$24
Introduction
At an institute of higher education that shall be nameless, it used to be the case that a human advisor would help each student formulate a list of subjects that would meet the student’s objectives. However, because of financial troubles, the Institute has decided to replace human advisors with software. Given the amount of work a student wants to do, the program returns a list of subjects that maximizes the amount of value.
The goal of this problem set is to implement optimization algorithms.
You should submit 2 files for this problem set: your code in ps9.py, and a write-up in pdf format called ps9_writeup.pdf.
Workload: Please let us know how long you spend on each problem. We want to be careful not to overload you by giving out problems that take longer than we anticipated.
Getting Started
Download and save
Download the files in the zip folder containing all the files you need, including:
• ps9.py, the skeleton you’ll fill in for Problems 1-5.
• ps9_test.py, some code to help you test your solution.
• subjects.txt, the list of subjects with value and work information.
• shortened_subjects.txt, a shortened version of subjects.txt.
Problem 1: Building A Subject Dictionary
The first step is to implement loadSubjects in ps9.py, which loads a list of subjects from a file. Each line of the file contains a string of the form “name,value,work”, where the name is a string, the value is an integer indicating how much a student learns by taking the subject, and the work is an integer indicating the number of hours a student must spend to pass the subject. loadSubjects should return a dictionary mapping subject names to tuples, where the tuples are pairs of (learning value, work hours) integers.
def loadSubjects(filename):
"""
Returns a dictionary mapping subject name to (value, work),
where the name is a string and the value and work are integers. The subject information is read from the file named by the string filename. Each line of the file contains a string of the form "name,value,work".

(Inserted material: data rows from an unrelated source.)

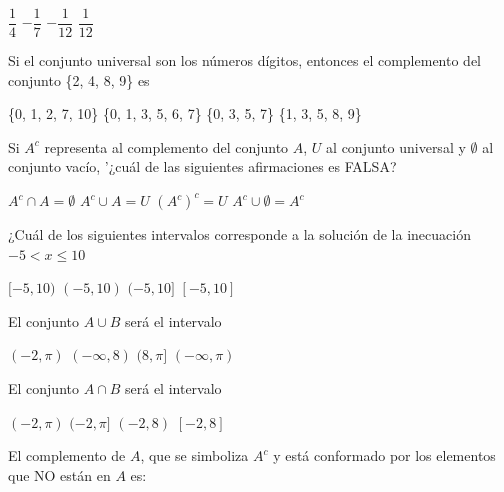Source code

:\documentclass[10pt,letterpaper,addpoints]{exam}
\begin{document}
\begin{multicols}{2}
\begin{questions}
\begin{oneparchoices}
\choice $\dfrac{1}{4}$
\choice $-\dfrac{1}{7}$
\CorrectChoice $-\dfrac{1}{12}$
\choice $\dfrac{1}{12}$
\end{oneparchoices}
\question Si el conjunto universal son los números dígitos, entonces el complemento del conjunto \{2, 4, 8, 9\} es
\begin{choices}
\begin{multicols}{2}
\choice \{0, 1, 2, 7, 10\}
\CorrectChoice \{0, 1, 3, 5, 6, 7\}
\choice \{0, 3, 5, 7\}
\choice \{1, 3, 5, 8, 9\}
\end{multicols}
\end{choices}
\question Si $A^{c}$ representa al complemento del conjunto $A$, $U$ al conjunto universal y $\emptyset$ al conjunto vacío, '¿cuál de las siguientes afirmaciones es FALSA?
\begin{choices}
\begin{multicols}{2}
\choice $A^{c}\cap A=\emptyset$
\choice $A^{c}\cup A=U$
\CorrectChoice $(A^{c})^{c}=U$
\choice $A^{c}\cup \emptyset=A^{c}$
\end{multicols}
\end{choices}
\question ¿Cuál de los siguientes intervalos corresponde a la solución de la inecuación $-5<x\leq 10$
\begin{choices}
\begin{multicols}{2}
\choice $[-5,10)$ 
\choice $(-5,10)$
\CorrectChoice $(-5,10]$
\choice $[-5,10]$
\end{multicols}
\end{choices}
\uplevel{Dados los conjuntos $A=(-2,8)$ y $B=(-\infty,\pi]$, responda las preguntas \ref{firstq1}--\ref{lastq1}}
\question \label{firstq1} El conjunto $A\cup B$ será el intervalo
\begin{choices}
\begin{multicols}{2}
 \choice $(-2,\pi)$
 \CorrectChoice $(-\infty,8)$
 \choice $(8,\pi]$
 \choice $(-\infty,\pi)$
\end{multicols}
\end{choices}
\question El conjunto $A \cap B $ será el intervalo
\begin{choices}
\begin{multicols}{2}
 \choice $(-2,\pi)$
 \CorrectChoice $(-2,\pi]$
 \choice $(-2,8)$
 \choice $[-2,8]$
\end{multicols}
\end{choices}
\question \label{lastq1} El complemento de $A$, que se simboliza $A^{c}$ y está conformado por los elementos que NO están en $A$ es:


\end{questions}
\end{multicols}
\end{document}
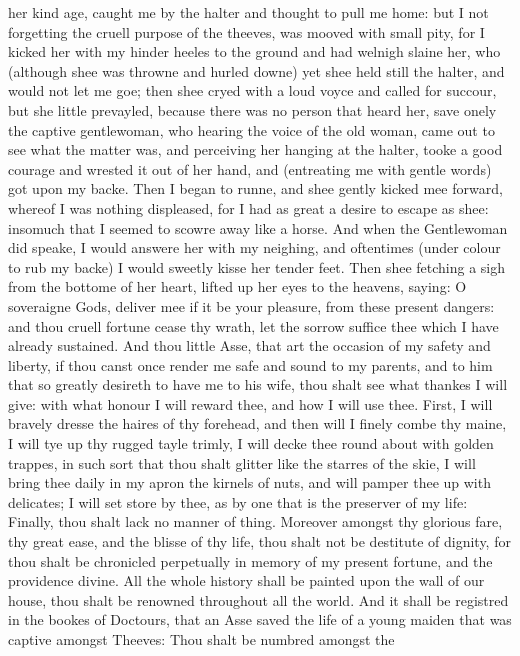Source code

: her kind age, caught me by the halter and thought to pull me home: but I not
forgetting the cruell purpose of the theeves, was mooved with small pity, for I
kicked her with my hinder heeles to the ground and had welnigh slaine her, who
(although shee was throwne and hurled downe) yet shee held still the halter,
and would not let me goe; then shee cryed with a loud voyce and called for
succour, but she little prevayled, because there was no person that heard her,
save onely the captive gentlewoman, who hearing the voice of the old woman,
came out to see what the matter was, and perceiving her hanging at the halter,
tooke a good courage and wrested it out of her hand, and (entreating me with
gentle words) got upon my backe. Then I began to runne, and shee gently kicked
mee forward, whereof I was nothing displeased, for I had as great a desire to
escape as shee: insomuch that I seemed to scowre away like a horse. And when
the Gentlewoman did speake, I would answere her with my neighing, and
oftentimes (under colour to rub my backe) I would sweetly kisse her tender
feet. Then shee fetching a sigh from the bottome of her heart, lifted up her
eyes to the heavens, saying: O soveraigne Gods, deliver mee if it be your
pleasure, from these present dangers: and thou cruell fortune cease thy wrath,
let the sorrow suffice thee which I have already sustained. And thou little
Asse, that art the occasion of my safety and liberty, if thou canst once render
me safe and sound to my parents, and to him that so greatly desireth to have me
to his wife, thou shalt see what thankes I will give: with what honour I will
reward thee, and how I will use thee. First, I will bravely dresse the haires
of thy forehead, and then will I finely combe thy maine, I will tye up thy
rugged tayle trimly, I will decke thee round about with golden trappes, in such
sort that thou shalt glitter like the starres of the skie, I will bring thee
daily in my apron the kirnels of nuts, and will pamper thee up with delicates;
I will set store by thee, as by one that is the preserver of my life: Finally,
thou shalt lack no manner of thing. Moreover amongst thy glorious fare, thy
great ease, and the blisse of thy life, thou shalt not be destitute of dignity,
for thou shalt be chronicled perpetually in memory of my present fortune, and
the providence divine. All the whole history shall be painted upon the wall of
our house, thou shalt be renowned throughout all the world. And it shall be
registred in the bookes of Doctours, that an Asse saved the life of a young
maiden that was captive amongst Theeves: Thou shalt be numbred amongst the
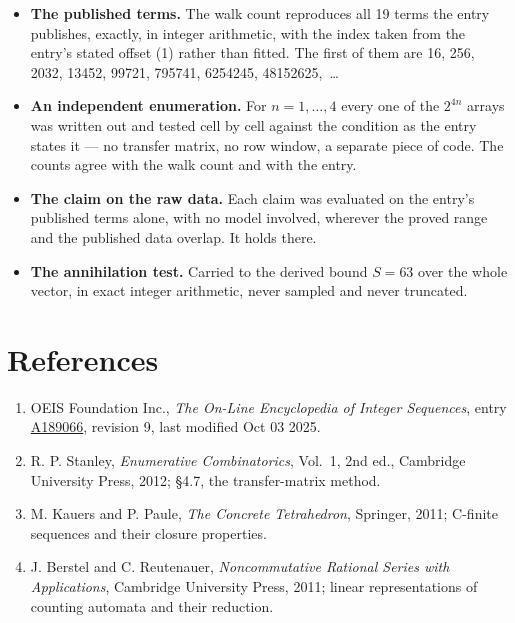 \documentclass[11pt]{article}
\theoremstyle{definition}
\begin{document}
\begin{itemize}

\item {\bfseries The published terms.} The walk count reproduces all 19 terms the entry publishes, exactly, in integer arithmetic, with the index taken from the entry's stated offset (1) rather than fitted. The first of them are 16, 256, 2032, 13452, 99721, 795741, 6254245, 48152625,~\dots

\item {\bfseries An independent enumeration.} For $n = 1,\dots,4$ every one of the $2^{4n}$ arrays was written out and tested cell by cell against the condition as the entry states it --- no transfer matrix, no row window, a separate piece of code. The counts agree with the walk count and with the entry.

\item {\bfseries The claim on the raw data.} Each claim was evaluated on the entry's published terms alone, with no model involved, wherever the proved range and the published data overlap. It holds there.

\item {\bfseries The annihilation test.} Carried to the derived bound $S = 63$ over the whole vector, in exact integer arithmetic, never sampled and never truncated.

\end{itemize}

\section{References}

\begin{enumerate}

\item OEIS Foundation Inc., \emph{The On-Line Encyclopedia of Integer Sequences}, entry \href{https://oeis.org/A189066}{A189066}, revision 9, last modified Oct 03 2025.

\item R. P. Stanley, \emph{Enumerative Combinatorics}, Vol.~1, 2nd ed., Cambridge University Press, 2012; \S4.7, the transfer-matrix method.

\item M. Kauers and P. Paule, \emph{The Concrete Tetrahedron}, Springer, 2011; C-finite sequences and their closure properties.

\item J. Berstel and C. Reutenauer, \emph{Noncommutative Rational Series with Applications}, Cambridge University Press, 2011; linear representations of counting automata and their reduction.

\end{enumerate}
\end{document}
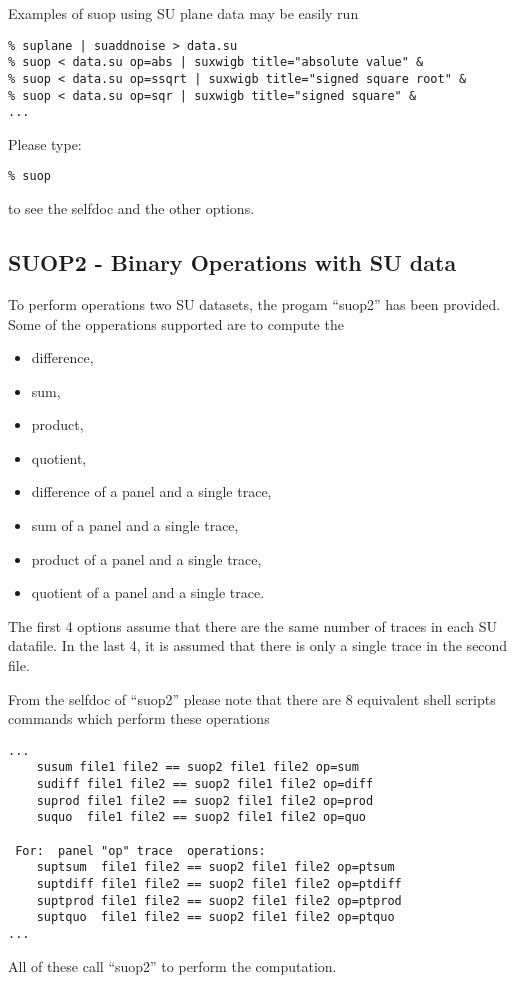 {{{{{{{Examples of suop using SU plane data may be easily run
{\small\begin{verbatim}
% suplane | suaddnoise > data.su
% suop < data.su op=abs | suxwigb title="absolute value" &
% suop < data.su op=ssqrt | suxwigb title="signed square root" &
% suop < data.su op=sqr | suxwigb title="signed square" &
...
\end{verbatim}}\noindent

Please type:
{\small\begin{verbatim}
% suop
\end{verbatim}}\noindent
to see the selfdoc and the other options.

\subsection{SUOP2 - Binary Operations with SU data}

To perform operations two SU datasets, the progam ``suop2''
has been provided.
Some of the opperations supported are to compute the
\begin{itemize}
\item difference,
\item sum,
\item product,
\item quotient,
\item difference of a panel and a single trace,
\item sum of a panel and a single trace,
\item product of a panel and a single trace,
\item quotient of a panel and a single trace.
\end{itemize}
The first 4 options assume that there are the same number
of traces in each SU datafile. In the last 4,
it is assumed that there is only a single trace in the
second file.

From the selfdoc of ``suop2'' please note that there are
8 equivalent shell scripts commands which perform these
operations 
{\small\begin{verbatim}
...
 	susum file1 file2 == suop2 file1 file2 op=sum			
 	sudiff file1 file2 == suop2 file1 file2 op=diff			
 	suprod file1 file2 == suop2 file1 file2 op=prod			
 	suquo  file1 file2 == suop2 file1 file2 op=quo			

 For:  panel "op" trace  operations: 				
 	suptsum  file1 file2 == suop2 file1 file2 op=ptsum		
 	suptdiff file1 file2 == suop2 file1 file2 op=ptdiff		
 	suptprod file1 file2 == suop2 file1 file2 op=ptprod		
 	suptquo  file1 file2 == suop2 file1 file2 op=ptquo		
...
\end{verbatim}}\noindent
All of these call ``suop2'' to perform the computation.

}}}}}}}
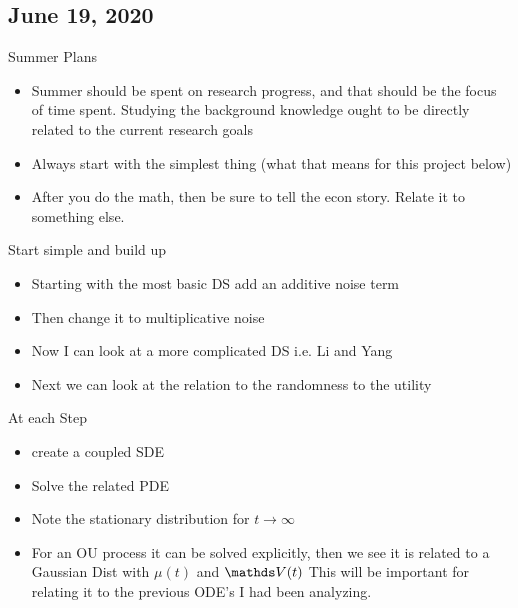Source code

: \subsection{June 19, 2020}
Summer Plans
\begin{itemize}
	\item Summer should be spent on research progress, and that should be the focus of time spent. Studying the background knowledge ought to be directly related to the current research goals
	\item Always start with the simplest thing (what that means for this project below)
	\item After you do the math, then be sure to tell the econ story. Relate it to something else.
\end{itemize}\enter
Start simple and build up
\begin{itemize}
	\item Starting with the most basic DS add an additive noise term
	\item Then change it to multiplicative noise
	\item Now I can look at a more complicated DS i.e. Li and Yang
	\item Next we can look at the relation to the randomness to the utility
\end{itemize}\enter
At each Step 
\begin{itemize}
	\item create a coupled SDE
	\item Solve the related PDE
	\item Note the stationary distribution for $t\rightarrow\infty$
	\item For an OU process it can be solved explicitly, then we see it is related to a Gaussian Dist with $\mu(t)$ and $\Vb(t)$
	This will be important for relating it to the previous ODE's I had been analyzing.
\end{itemize}





















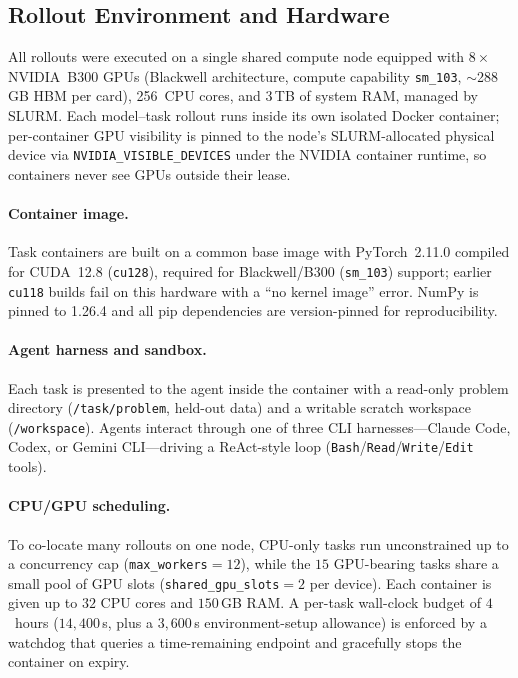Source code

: \subsection{Rollout Environment and Hardware}
  \label{sec:rollout-env}

  All rollouts were executed on a single shared compute node equipped with
  $8\times$ NVIDIA~B300 GPUs (Blackwell architecture, compute capability
  \texttt{sm\_103}, $\sim$288\,GB HBM per card), 256~CPU cores, and 3\,TB of
  system RAM, managed by SLURM. Each model--task rollout runs inside its own
  isolated Docker container; per-container GPU visibility is pinned to the
  node's SLURM-allocated physical device via \texttt{NVIDIA\_VISIBLE\_DEVICES}
  under the NVIDIA container runtime, so containers never see GPUs outside their
  lease.

  \paragraph{Container image.}
  Task containers are built on a common base image with PyTorch~2.11.0
  compiled for CUDA~12.8 (\texttt{cu128}), required for Blackwell/B300
  (\texttt{sm\_103}) support; earlier \texttt{cu118} builds fail on this
  hardware with a ``no kernel image'' error. NumPy is pinned to 1.26.4 and all
  pip dependencies are version-pinned for reproducibility.

  \paragraph{Agent harness and sandbox.}
  Each task is presented to the agent inside the container with a read-only
  problem directory (\texttt{/task/problem}, held-out data) and a writable
  scratch workspace (\texttt{/workspace}). Agents interact through one of three
  CLI harnesses---Claude Code, Codex, or Gemini CLI---driving a ReAct-style
  loop (\texttt{Bash}/\texttt{Read}/\texttt{Write}/\texttt{Edit} tools). 
  
  \paragraph{CPU/GPU scheduling.}
  To co-locate many rollouts on one node, CPU-only tasks run unconstrained up to
  a concurrency cap (\texttt{max\_workers}$=12$), while the
  $15$ GPU-bearing tasks share a small pool of GPU slots
  (\texttt{shared\_gpu\_slots}$=2$ per device). Each container is given up to
  $32$ CPU cores and $150$\,GB RAM. A per-task wall-clock budget of $4$~hours
  ($14{,}400$\,s, plus a $3{,}600$\,s environment-setup allowance) is enforced by
  a watchdog that queries a time-remaining endpoint and gracefully stops the
  container on expiry.

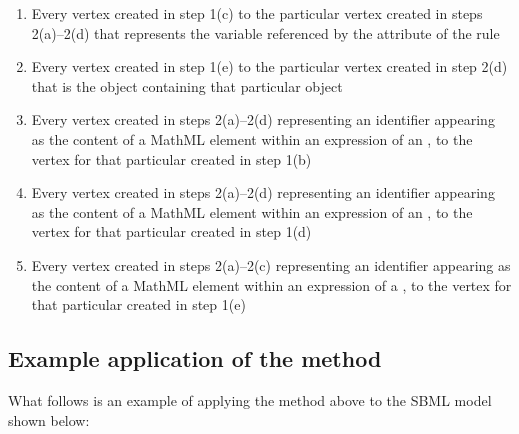 \begin{enumerate}
\begin{enumerate}
  \item Every vertex created in step 1(c) to the particular vertex
    created in steps 2(a)--2(d) that represents the variable
    referenced by the  attribute of the rule
    
  \item Every vertex created in step 1(e) to the particular vertex
    created in step 2(d) that is the \Reaction object containing
    that particular \KineticLaw object
    
  \item Every vertex created in steps 2(a)--2(d) representing an
    identifier appearing as the content of a MathML 
    element within an expression of an \AssignmentRule, to the
    vertex for that particular \AssignmentRule created in step 1(b)
    
  \item Every vertex created in steps 2(a)--2(d) representing an
    identifier appearing as the content of a MathML 
    element within an expression of an \AlgebraicRule, to the
    vertex for that particular \AlgebraicRule created in step 1(d)
    
  \item Every vertex created in steps 2(a)--2(c) representing an
    identifier appearing as the content of a MathML 
    element within an expression of a \KineticLaw, to the vertex
    for that particular \KineticLaw created in step 1(e)

  \end{enumerate}

\end{enumerate}


\subsection*{Example application of the method}

What follows is an example of applying the method above to the
SBML model shown below:


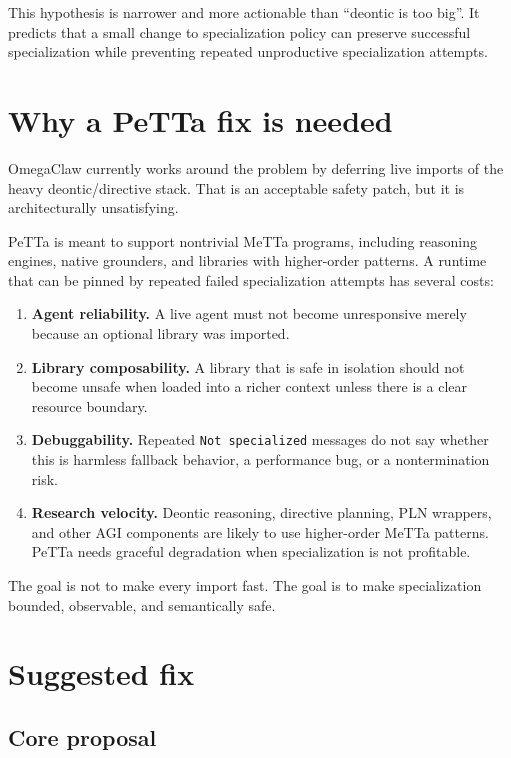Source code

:\documentclass[11pt]{article}
\begin{document}
This hypothesis is narrower and more actionable than ``deontic is too big''. It predicts that a small change to specialization policy can preserve successful specialization while preventing repeated unproductive specialization attempts.

\section{Why a PeTTa fix is needed}

OmegaClaw currently works around the problem by deferring live imports of the heavy deontic/directive stack. That is an acceptable safety patch, but it is architecturally unsatisfying.

PeTTa is meant to support nontrivial MeTTa programs, including reasoning engines, native grounders, and libraries with higher-order patterns. A runtime that can be pinned by repeated failed specialization attempts has several costs:

\begin{enumerate}[nosep]
\item \textbf{Agent reliability.} A live agent must not become unresponsive merely because an optional library was imported.
\item \textbf{Library composability.} A library that is safe in isolation should not become unsafe when loaded into a richer context unless there is a clear resource boundary.
\item \textbf{Debuggability.} Repeated \texttt{Not specialized} messages do not say whether this is harmless fallback behavior, a performance bug, or a nontermination risk.
\item \textbf{Research velocity.} Deontic reasoning, directive planning, PLN wrappers, and other AGI components are likely to use higher-order MeTTa patterns. PeTTa needs graceful degradation when specialization is not profitable.
\end{enumerate}

The goal is not to make every import fast. The goal is to make specialization bounded, observable, and semantically safe.

\section{Suggested fix}

\subsection{Core proposal}
\end{document}

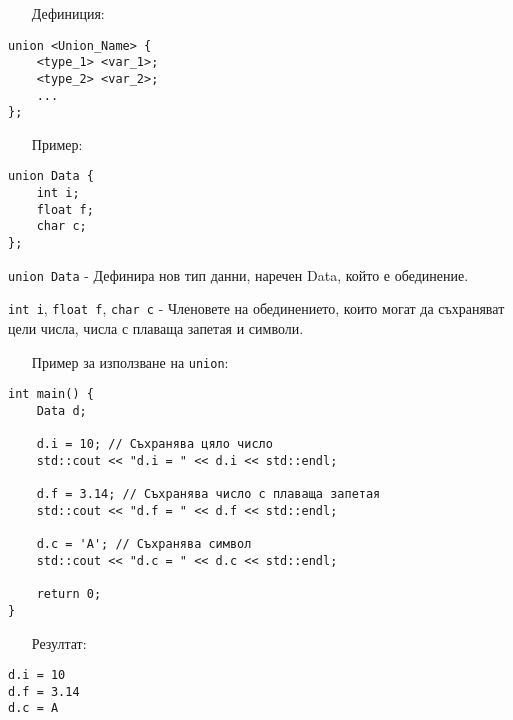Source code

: \documentclass[oneside]{book}
\newcommand*{\code}[1]{\texttt{#1}}
\begin{document}
\begin{itemize}\item[Дефиниция:]\end{itemize}\vspace{-12pt}
\begin{mdframed}\begin{lstlisting}
union <Union_Name> {
    <type_1> <var_1>;
    <type_2> <var_2>;
    ...
};
\end{lstlisting}\end{mdframed}

\begin{itemize}\item[Пример:]\end{itemize}\vspace{-12pt}
\begin{mdframed}\begin{lstlisting}
union Data {
    int i;
    float f;
    char c;
};
\end{lstlisting}\end{mdframed}

\code{union Data} - Дефинира нов тип данни, наречен Data, който е обединение.

\code{int i}, \code{float f}, \code{char c} - Членовете на обединението, които могат да съхраняват цели числа, числа с плаваща запетая и символи.

\begin{itemize}\item[Пример] за използване на \code{union}:\end{itemize}
\begin{mdframed}\begin{lstlisting}
int main() {
    Data d;

    d.i = 10; // Съхранява цяло число
    std::cout << "d.i = " << d.i << std::endl;

    d.f = 3.14; // Съхранява число с плаваща запетая
    std::cout << "d.f = " << d.f << std::endl;

    d.c = 'A'; // Съхранява символ
    std::cout << "d.c = " << d.c << std::endl;

    return 0;
}
\end{lstlisting}\end{mdframed}

\begin{itemize}\item[Резултат:]\end{itemize}
\begin{mdframed}\begin{lstlisting}[language={}]
d.i = 10
d.f = 3.14
d.c = A
\end{lstlisting}\end{mdframed}
\end{document}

returns: dictionary mapping subject name to (value, work)
"""
• The following sample code reads lines from the specified file
• and prints each one.
inputFile = open(filename)
for line in inputFile:
print line
• TODO: Instead of printing each line, modify the above to parse
• the name, value, and work of each subject and create a
• dictionary mapping the name to the (value, work).
You can think of the dictionary returned by loadSubjects as a representation of the full subject catalog. In subsequent problems, we will use dictionaries of the same structure to represent subject selections (subsets of the full subject catalog).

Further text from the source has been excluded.